Work request: From the line that contains "Here $k,l$ are" to the end of the records below, copy every line exactly. Both the first and last of these lines count.

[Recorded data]

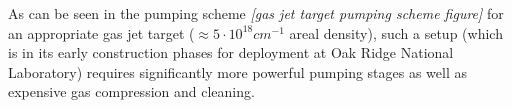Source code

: As can be seen in the pumping scheme \emph{[gas jet target pumping scheme figure]} for an appropriate gas jet target ($\approx 5\cdot10^{18} \unit{cm^{-1}}$ areal density), such a setup (which is in its early construction phases for deployment at Oak Ridge National Laboratory) requires significantly more powerful pumping stages as well as expensive gas compression and cleaning.\\
 





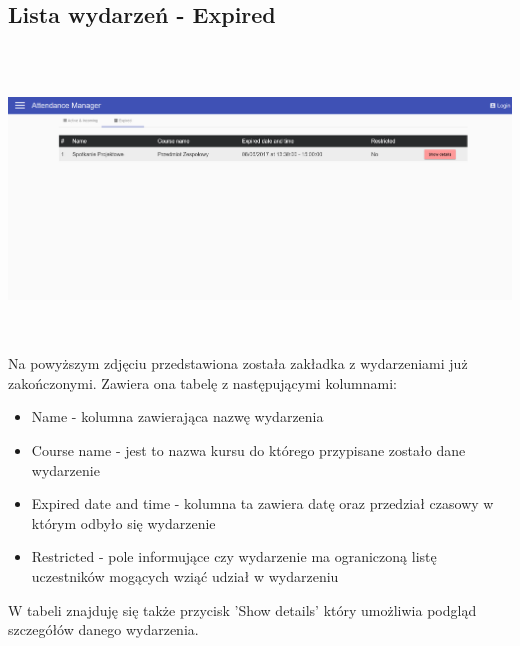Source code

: \subsection{Lista wydarzeń - Expired}
\includegraphics[height=8cm,width=15cm]{images/EventsListExpired}
Na powyższym zdjęciu przedstawiona została zakładka z wydarzeniami już zakończonymi. Zawiera ona tabelę z następującymi kolumnami:
\begin{itemize}
    \item Name - kolumna zawierająca nazwę wydarzenia
    \item Course name - jest to nazwa kursu do którego przypisane zostało dane wydarzenie
    \item Expired date and time - kolumna ta zawiera datę oraz przedział czasowy w którym odbyło się wydarzenie
    \item Restricted - pole informujące czy wydarzenie ma ograniczoną listę uczestników mogących wziąć udział w wydarzeniu
\end{itemize}
W tabeli znajduję się także przycisk 'Show details' który umożliwia podgląd szczegółów danego wydarzenia.

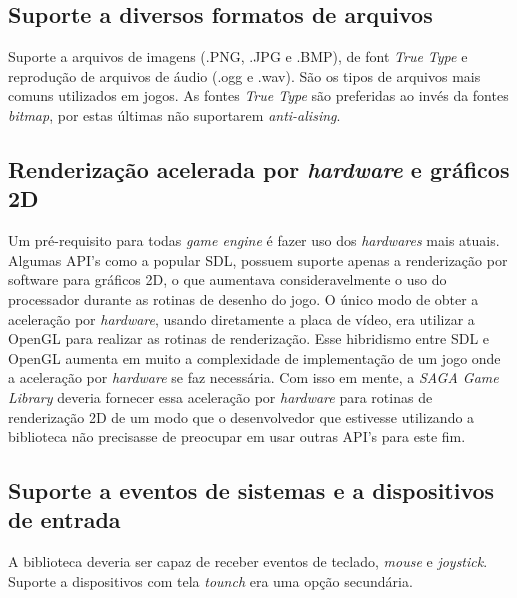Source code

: \subsection{Suporte a diversos formatos de arquivos}
%
Suporte a arquivos de imagens (.PNG, .JPG e .BMP), de font \textit{True Type} e reprodução de arquivos de áudio (.ogg e .wav). São os tipos de arquivos mais comuns utilizados em jogos. As fontes \textit{True Type} são preferidas ao invés da fontes \textit{bitmap}, por estas últimas não suportarem \textit{anti-alising}. 
%
\subsection{Renderização acelerada por \textit{hardware} e gráficos 2D}
%
Um pré-requisito para todas \textit{game engine} é fazer uso dos \textit{hardwares} mais atuais. Algumas API's como a popular SDL, possuem suporte apenas a renderização por software para gráficos 2D, o que aumentava consideravelmente o uso do processador durante as rotinas de desenho do jogo. O único modo de obter a aceleração por \textit{hardware}, usando diretamente a placa de vídeo, era utilizar a OpenGL para realizar as rotinas de renderização. Esse hibridismo entre SDL e OpenGL aumenta em muito a complexidade de implementação de um jogo onde a aceleração por \textit{hardware} se faz necessária. Com isso em mente, a \textit{SAGA Game Library} deveria fornecer essa aceleração por \textit{hardware}
para rotinas de renderização 2D de um modo que o desenvolvedor que estivesse utilizando a biblioteca não precisasse de preocupar em usar outras API's para este fim.
%
\subsection{Suporte a eventos de sistemas e a dispositivos de entrada}
%
A biblioteca deveria ser capaz de receber eventos de teclado, \textit{mouse} e \textit{joystick}. Suporte a dispositivos com tela \textit{tounch} era uma opção secundária.
%
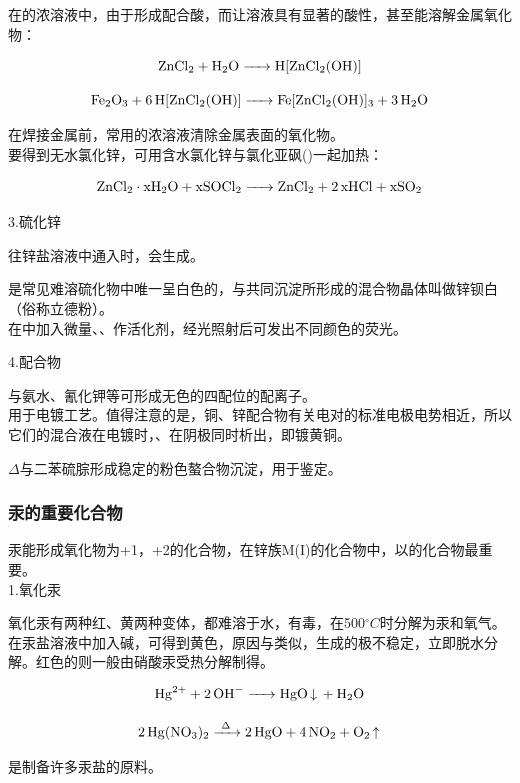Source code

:\documentclass[a4paper,UTF8]{article}
\begin{document}
在的浓溶液中，由于形成配合酸，而让溶液具有显著的酸性，甚至能溶解金属氧化物：

$$ \ce{ZnCl2 + H2O -> H[ZnCl2(OH)]} $$

$$ \ce{Fe2O3 + 6H[ZnCl2(OH)] -> Fe[ZnCl2(OH)]3 + 3H2O} $$

在焊接金属前，常用的浓溶液清除金属表面的氧化物。\\

要得到无水氯化锌，可用含水氯化锌与氯化亚砜()一起加热：

$$ \ce{ZnCl2\cdot xH2O + xSOCl2 -> ZnCl2 + 2xHCl + xSO2} $$

3.硫化锌

往锌盐溶液中通入时，会生成。

是常见难溶硫化物中唯一呈白色的，与共同沉淀所形成的混合物晶体叫做锌钡白（俗称立德粉）。\\

在中加入微量、、作活化剂，经光照射后可发出不同颜色的荧光。

4.配合物

与氨水、氰化钾等可形成无色的四配位的配离子。\\

用于电镀工艺。值得注意的是，铜、锌配合物有关电对的标准电极电势相近，所以它们的混合液在电镀时，、在阴极同时析出，即镀黄铜。

$\Delta$与二苯硫腙形成稳定的粉色螯合物沉淀，用于鉴定。

\subsubsection{汞的重要化合物}

汞能形成氧化物为+1，+2的化合物，在锌族M(I)的化合物中，以的化合物最重要。\\

1.氧化汞

氧化汞有两种红、黄两种变体，都难溶于水，有毒，在500$^\circ C$时分解为汞和氧气。在汞盐溶液中加入碱，可得到黄色，原因与类似，生成的极不稳定，立即脱水分解。红色的则一般由硝酸汞受热分解制得。

$$ \ce{Hg^{2+} + 2OH- -> HgO\ce{v} + H2O} $$

$$ \ce{2Hg(NO3)2 ->[\Delta] 2HgO + 4NO2 + O2\ce{^}} $$

是制备许多汞盐的原料。\\
\end{document}

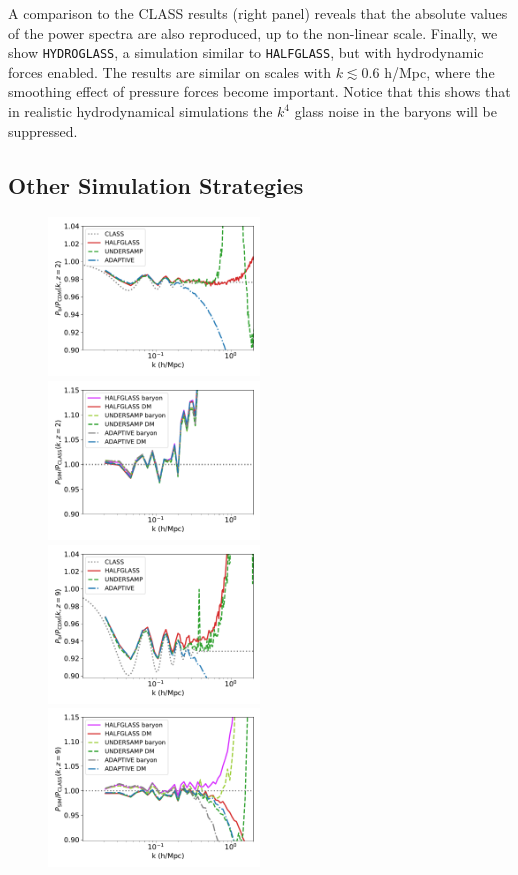\documentclass[a4paper,11pt]{article}
\begin{document}
A comparison to the CLASS results (right panel) reveals that the absolute values of the power spectra are also reproduced, up to the non-linear scale. Finally, we show \texttt{HYDROGLASS}, a simulation similar to \texttt{HALFGLASS}, but with hydrodynamic forces enabled. The results are similar on scales with $k \lesssim 0.6$ h/Mpc, where the smoothing effect of pressure forces become important. Notice that this shows that in realistic hydrodynamical simulations the $k^4$ glass noise in the baryons will be suppressed.

\subsection{Other Simulation Strategies}
\label{sec:otherstrat}

\begin{figure}
\includegraphics[width=0.5\textwidth]{plots/oversample_2_relpower.pdf}
  \includegraphics[width=0.5\textwidth]{plots/oversample_2_class.pdf} \\
  \includegraphics[width=0.5\textwidth]{plots/oversample_9_relpower.pdf}
  \includegraphics[width=0.5\textwidth]{plots/oversample_9_class.pdf}


\end{figure}
\end{document}
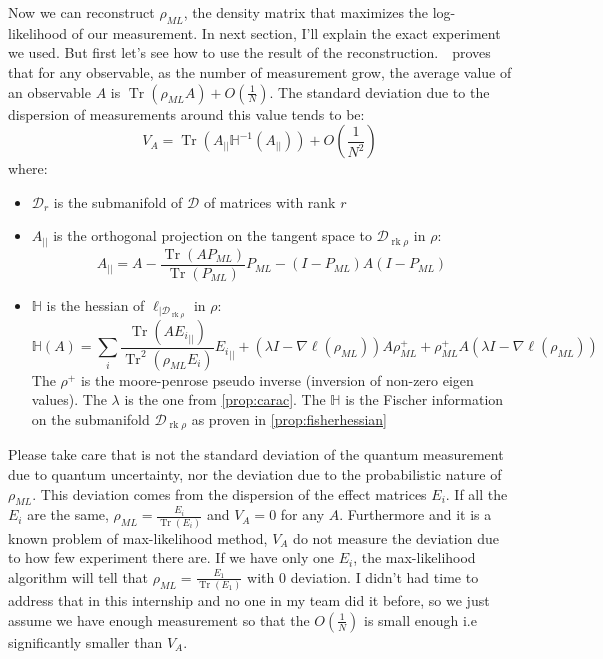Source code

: \documentclass[10pt,a4paper]{report}
\theoremstyle{plain}
\theoremstyle{definition}
\theoremstyle{remark}
\DeclareMathOperator{\Tr}{Tr}
\DeclareMathOperator{\rk}{rk}
\newcommand{\trnorm}[1]{\frac{#1}{\Tr\left({#1}\right)}}
\newcommand{\ml}{_{M\!L}}
\begin{document}
Now we can reconstruct $\rho\ml$, the density matrix that maximizes the
log-likelihood of our measurement. In next section, I'll explain the exact
experiment we used. But first let's see how to use the result of the
reconstruction.~\cite{SPRAL17}~proves that for any observable, as the number of
measurement grow, the average value of an observable $A$ is $\Tr(\rho_{ML}A) +
O(\frac 1 N)$. The standard deviation due to the dispersion of measurements
 around this value tends to be:
\newcommand{\pr}{_{||}}
\newcommand{\inv}{^{-1}}
\begin{equation}\label{eqn:var}
V_A = \Tr(A\pr \mathbb H\inv(A\pr)) +O(\frac 1 {N^2})
\end{equation}
where:
\begin{itemize}
\item $\mathcal{D}_r$ is the submanifold of $\mathcal{D}$ of matrices with rank $r$
\item $A\pr$ is
  the orthogonal projection on the tangent space to $\mathcal{D}_{\rk \rho}$ in
  $\rho$:
  \[A\pr = A - \frac{\Tr(AP\ml)}{\Tr(P\ml)}P\ml - (I-P\ml)A(I-P\ml)\]
\item $\mathbb H$ is the hessian of $\ell_{|\mathcal{D}_{\rk \rho}}$ in $\rho$:
  \[\mathbb{H}(A) = \sum_i \frac{\Tr(A{E_i}\pr)}{\Tr^2(\rho\ml E_i)} {E_i}\pr +
    (\lambda I - \nabla \ell(\rho\ml))A\rho\ml^+ +
    \rho\ml^+A(\lambda I - \nabla \ell(\rho\ml))\]
  The $\rho^+$ is the moore-penrose pseudo inverse (inversion of non-zero eigen
  values). The $\lambda$ is the one from \cref{prop:carac}.
  The $\mathbb H$ is the Fischer information on the submanifold
  $\mathcal{D}_{\rk \rho}$ as proven in \cref{prop:fisherhessian}
\end{itemize}

Please take care that is not the standard deviation of the quantum measurement
due to quantum uncertainty, nor the deviation due to the probabilistic nature of
$\rho\ml$. This deviation comes from the dispersion of the effect matrices
$E_i$. If all the $E_i$ are the same, $\rho\ml = \trnorm{E_i}$ and $V_A = 0$ for
any $A$. Furthermore and it is a known problem of max-likelihood method, $V_A$
do not measure the deviation due to how few experiment there are. If we have
only one $E_i$, the max-likelihood algorithm will tell that $\rho\ml =
\trnorm{E_1}$ with 0 deviation. I didn't had time to address that in this
internship and no one in my team did it before, so we just assume we have
enough measurement so that the $O(\frac1N)$ is small enough i.e significantly
smaller than $V_A$.
\end{document}
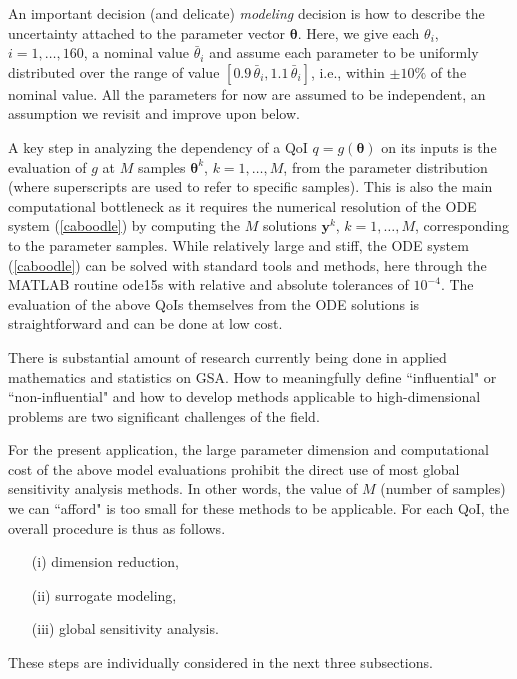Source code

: An important decision (and delicate) {\sl modeling} decision  is how to describe the uncertainty attached to the parameter vector $\boldsymbol{\theta}$. Here, we give each $\theta_i$, $i=1,\dots, 160$, a nominal value $\bar \theta_i$ and assume each parameter to be uniformly distributed over the range of value $[0.9\, \bar\theta_i, 1.1 \,\bar\theta_i]$, i.e., within $\pm 10\%$ of the nominal value. All the parameters for now are assumed to be independent, an assumption we revisit and improve upon below. 

A key  step in analyzing the dependency of a QoI $q = g(\boldsymbol{\theta})$ on its inputs is the evaluation of $g$ at $M$ samples $\boldsymbol\theta^k$, $k=1,\dots, M$, from the parameter distribution (where superscripts are used to refer to specific samples). 
This is also the  main  computational bottleneck as it requires the numerical resolution of  the ODE system (\ref{caboodle})  by computing the $M$ solutions $\mathbf y^k$, $k=1,\dots , M$, corresponding to  the parameter samples. 
While relatively large and stiff, the ODE system (\ref{caboodle}) can be  solved with standard tools and methods, here through the MATLAB routine ode15s  with relative and absolute tolerances of $10^{-4}$. The evaluation of the above QoIs themselves from the ODE solutions is straightforward and can be done at low cost.

There is substantial amount of research currently being done in applied mathematics and statistics on GSA. How to meaningfully define ``influential" or ``non-influential" and  how to develop methods applicable to high-dimensional problems are two significant challenges of the field. 



For the present application, the large parameter dimension and computational cost of the above model evaluations prohibit the direct use of most global sensitivity analysis methods. In other words, the value of $M$ (number of samples)  we can ``afford" is too small for these methods to be applicable. 
For each QoI, the overall procedure is thus as follows. 

\begin{enumerate}
\item[(i)] dimension reduction,
\item[(ii)] surrogate modeling,
\item[(iii)] global sensitivity analysis.
\end{enumerate}

These steps are individually considered in the next three subsections. 




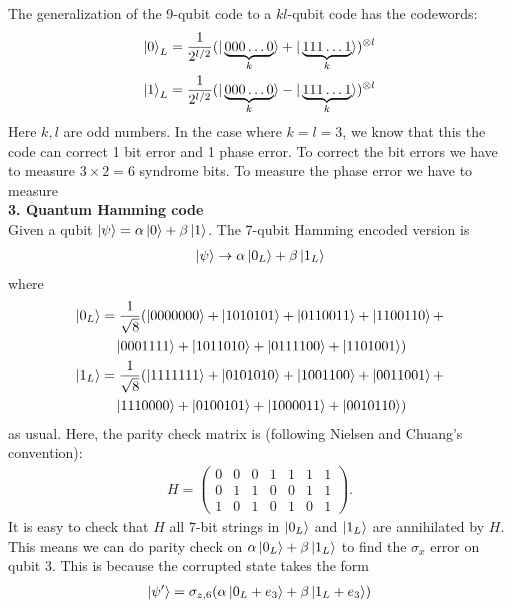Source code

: \documentclass{article}
\theoremstyle{definition}
\newcommand{\al}{\alpha}
\newcommand{\be}{\beta}
\newcommand{\f}[2]{\frac{#1}{#2}}
\begin{document}
\noindent The generalization of the 9-qubit code to a $kl$-qubit code has the codewords:
\begin{align*}
	\ket{0}_L = \f{1}{2^{l/2}} ( |\underbrace{000\dots 0}_{k}\rangle + |\underbrace{111\dots 1}_{k}\rangle )^{\otimes l} \\
	\ket{1}_L = \f{1}{2^{l/2}} ( |\underbrace{000\dots 0}_{k}\rangle - |\underbrace{111\dots 1}_{k}\rangle )^{\otimes l}
\end{align*}
Here $k,l$ are odd numbers. In the case where $k=l=3$, we know that this the code can correct 1 bit error and 1 phase error. To correct the bit errors we have to measure $3\times 2 = 6$ syndrome bits. To measure the phase error we have to measure\\




\noindent \textbf{3. Quantum Hamming code}\\

\noindent Given a qubit $\ket{\psi} = \al\ket{0} + \be\ket{1}$. The 7-qubit Hamming encoded version is 
\begin{align*}
	\ket{\psi} \to \al\ket{0_L} + \be\ket{1_L}
\end{align*}
where 
\begin{align*}
	\ket{0_L} &= \f{1}{\sqrt{8}}(\ket{0000000} + \ket{1010101} + \ket{0110011} + \ket{1100110} + \\
	&\quad \ket{0001111}+ \ket{1011010} + \ket{0111100} + \ket{1101001}) \\
	\ket{1_L} &= \f{1}{\sqrt{8}}( \ket{1111111} + \ket{0101010} + \ket{1001100} + \ket{0011001} + \\
	&\quad \ket{1110000} + \ket{0100101} + \ket{1000011} + \ket{0010110})
\end{align*}
as usual. Here, the parity check matrix is (following Nielsen and Chuang's convention):
\begin{align*}
	H = \begin{pmatrix}
		0 & 0 & 0 & 1 & 1 & 1 & 1\\
		0 & 1 & 1 & 0 & 0 & 1 & 1\\
		1 & 0 & 1 & 0 & 1 & 0 & 1 
	\end{pmatrix}.
\end{align*}
It is easy to check that $H$ all 7-bit strings in $\ket{0_L}$ and $\ket{1_L}$ are annihilated by $H$. This means we can do parity check on $\al\ket{0_L} + \be\ket{1_L}$ to find the $\sigma_x$ error on qubit 3. This is because the corrupted state takes the form
\begin{align*}
	\ket{\psi'} = \sigma_{z,6} (\al \ket{0_L + e_3} + \be\ket{1_L+e_3})
\end{align*}
\end{document}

Answer area:
Here $k,l$ are odd numbers. In the case where $k=l=3$, we know that this the code can correct 1 bit error and 1 phase error. To correct the bit errors we have to measure $3\times 2 = 6$ syndrome bits. To measure the phase error we have to measure\\




\noindent \textbf{3. Quantum Hamming code}\\

\noindent Given a qubit $\ket{\psi} = \al\ket{0} + \be\ket{1}$. The 7-qubit Hamming encoded version is 
\begin{align*}
	\ket{\psi} \to \al\ket{0_L} + \be\ket{1_L}
\end{align*}
where 
\begin{align*}
	\ket{0_L} &= \f{1}{\sqrt{8}}(\ket{0000000} + \ket{1010101} + \ket{0110011} + \ket{1100110} + \\
	&\quad \ket{0001111}+ \ket{1011010} + \ket{0111100} + \ket{1101001}) \\
	\ket{1_L} &= \f{1}{\sqrt{8}}( \ket{1111111} + \ket{0101010} + \ket{1001100} + \ket{0011001} + \\
	&\quad \ket{1110000} + \ket{0100101} + \ket{1000011} + \ket{0010110})
\end{align*}
as usual. Here, the parity check matrix is (following Nielsen and Chuang's convention):
\begin{align*}
	H = \begin{pmatrix}
		0 & 0 & 0 & 1 & 1 & 1 & 1\\
		0 & 1 & 1 & 0 & 0 & 1 & 1\\
		1 & 0 & 1 & 0 & 1 & 0 & 1 
	\end{pmatrix}.
\end{align*}
It is easy to check that $H$ all 7-bit strings in $\ket{0_L}$ and $\ket{1_L}$ are annihilated by $H$. This means we can do parity check on $\al\ket{0_L} + \be\ket{1_L}$ to find the $\sigma_x$ error on qubit 3. This is because the corrupted state takes the form
\begin{align*}
	\ket{\psi'} = \sigma_{z,6} (\al \ket{0_L + e_3} + \be\ket{1_L+e_3})
\end{align*}
\end{document}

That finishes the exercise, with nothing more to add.